===== THE RECORDS

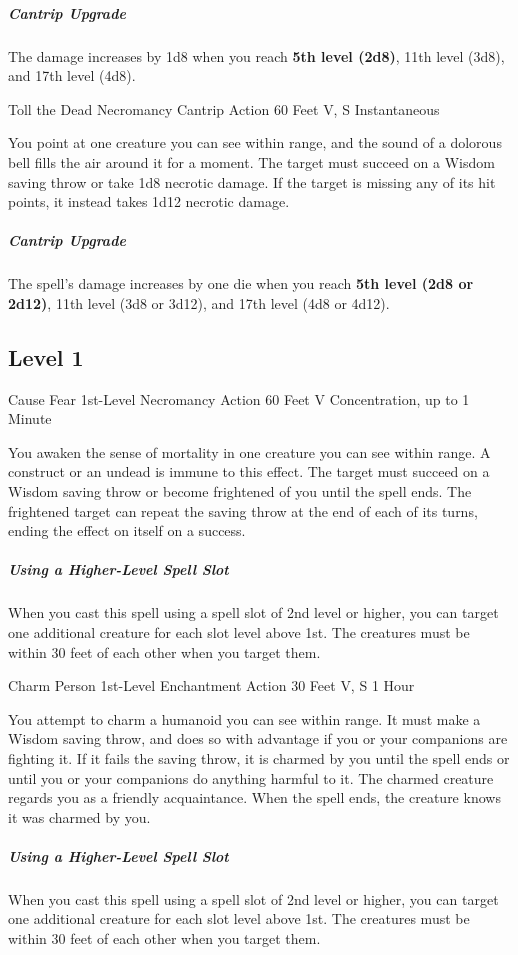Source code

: \documentclass[letterpaper,openany,oneside,twocolumn]{book}
\begin{document}
\subparagraph*{Cantrip Upgrade} The damage increases by 1d8 when you reach \textbf{5th level (2d8)}, 11th level (3d8), and 17th level (4d8).

\DndSpellHeader
  {Toll the Dead}
  {Necromancy Cantrip}
  {Action}
  {60 Feet}
  {V, S}
  {Instantaneous}

You point at one creature you can see within range, and the sound of a dolorous bell fills the air around it for a moment. The target must succeed on a Wisdom saving throw or take 1d8 necrotic damage. If the target is missing any of its hit points, it instead takes 1d12 necrotic damage.

\subparagraph*{Cantrip Upgrade} The spell's damage increases by one die when you reach \textbf{5th level (2d8 or 2d12)}, 11th level (3d8 or 3d12), and 17th level (4d8 or 4d12).

\subsection*{Level 1}

\DndSpellHeader
  {Cause Fear}
  {1st-Level Necromancy}
  {Action}
  {60 Feet}
  {V}
  {Concentration, up to 1 Minute}

You awaken the sense of mortality in one creature you can see within range. A construct or an undead is immune to this effect. The target must succeed on a Wisdom saving throw or become frightened of you until the spell ends. The frightened target can repeat the saving throw at the end of each of its turns, ending the effect on itself on a success.

\subparagraph*{Using a Higher-Level Spell Slot} When you cast this spell using a spell slot of 2nd level or higher, you can target one additional creature for each slot level above 1st. The creatures must be within 30 feet of each other when you target them.

\DndSpellHeader
  {Charm Person}
  {1st-Level Enchantment}
  {Action}
  {30 Feet}
  {V, S}
  {1 Hour}

You attempt to charm a humanoid you can see within range. It must make a Wisdom saving throw, and does so with advantage if you or your companions are fighting it. If it fails the saving throw, it is charmed by you until the spell ends or until you or your companions do anything harmful to it. The charmed creature regards you as a friendly acquaintance. When the spell ends, the creature knows it was charmed by you.

\subparagraph*{Using a Higher-Level Spell Slot} When you cast this spell using a spell slot of 2nd level or higher, you can target one additional creature for each slot level above 1st. The creatures must be within 30 feet of each other when you target them.
\end{document}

==========

## [YOUR ASSIGNMENT]
Copy each line of the entries in which the string "textbf" is found.

## [OUTPUT]
\subparagraph*{Cantrip Upgrade} The damage increases by 1d8 when you reach \textbf{5th level (2d8)}, 11th level (3d8), and 17th level (4d8).
\subparagraph*{Cantrip Upgrade} The spell's damage increases by one die when you reach \textbf{5th level (2d8 or 2d12)}, 11th level (3d8 or 3d12), and 17th level (4d8 or 4d12).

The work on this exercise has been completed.